Hello, good morning, Paul, let me maybe start off with the with the first point around net net flows from new customers. I think we have seen indeed very strong incoming ports from from new customers that have been increased by, you know, more than 50% on a year-on-year basis. The reason for that improvement was, so to speak, that the average age of customers that we acquired this year versus last year has come up again to the 39 years of average age. That number was 37.5 last year, and that 39 is kind of in line with what we have seen in 2020 and 2021 over the same period, you know, within that 39 kind of bucket.
What that basically means is pretty much what we have seen, what we have said last year, is that last year we saw it's a little bit deviation from the long-term trend line that is upward sloping. I think what we have seen this year with the first two quarters is kind of this revision to the mean in that regard. That incoming ports, therefore, would come back, we would expect, to the kind of higher average trend line. Given that when we customer acquired in our book, that obviously drives then the future flows as well.
I would probably expect that because the average age that we acquired this year will then have, you know, medium term impacts on the flows that we generate, which would then, you know, be higher than what we have seen from 2022 on a per cohort basis.

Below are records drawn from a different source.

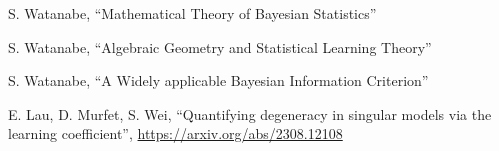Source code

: \documentclass[a4paper,11pt]{amsart}
\begin{document}
\begin{thebibliography}{99}

 S. Watanabe, ``Mathematical Theory of Bayesian Statistics''

 S. Watanabe, ``Algebraic Geometry and Statistical Learning Theory''

 S. Watanabe, ``A Widely applicable Bayesian Information Criterion''
  
 E. Lau, D. Murfet, S. Wei, ``Quantifying degeneracy in singular models via the learning coefficient'', \url{https://arxiv.org/abs/2308.12108}

\end{thebibliography}
  
\end{document}
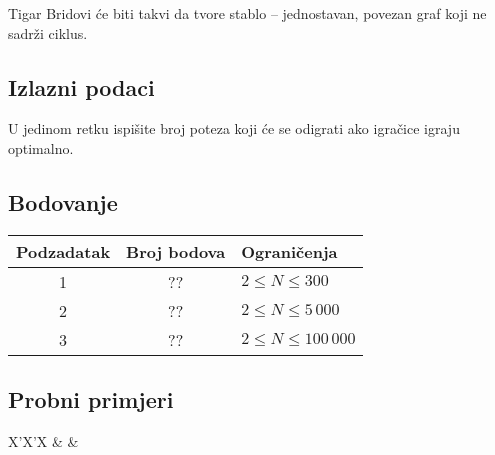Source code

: \begin{statement}[
  problempoints=100,
  timelimit=3 sekunde,
  memorylimit=512 MiB,
]{Tigar}
Bridovi će biti takvi da tvore stablo -- jednostavan, povezan graf koji ne
sadrži ciklus.

\subsection*{Izlazni podaci}

U jedinom retku ispišite broj poteza koji će se odigrati ako igračice igraju
optimalno.

\subsection*{Bodovanje}

{\renewcommand{\arraystretch}{1.4}
  \setlength{\tabcolsep}{6pt}
  \begin{tabular}{ccl}
   Podzadatak & Broj bodova & Ograničenja \\ \midrule
    1 & ?? & $2 \le N \le 300$ \\
    2 & ?? & $2 \le N \le 5\,000$ \\
    3 & ?? & $2 \le N \le 100\,000$
\end{tabular}}

\subsection*{Probni primjeri}
\begin{tabularx}{\textwidth}{X'X'X}
 &
 &
\end{tabularx}

\end{statement}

I can very quickly cover the second question around guidance. The guidance for year-end profitability remains as previously communicated. We expect to hit the point of ongoing profitability by the end of the year, which will of course be in the second half. Hope that helps to clarify.
Okay, thank you. Ladies and gentlemen, just a final reminder, if you would like to ask a question, you're welcome to press star and then one. If you would like to ask a question on the webcast, you may submit it using the ask a question button. We will pause a moment to see if we have any further questions. There are no further questions at this moment. I will now hand back over to Romi Savova for closing remarks.
Thank you very much. We appreciate the time that everyone takes to join our trading update. If you do have any further questions, you know where to find us. Thank you again very much, and wish you all good rest of the day.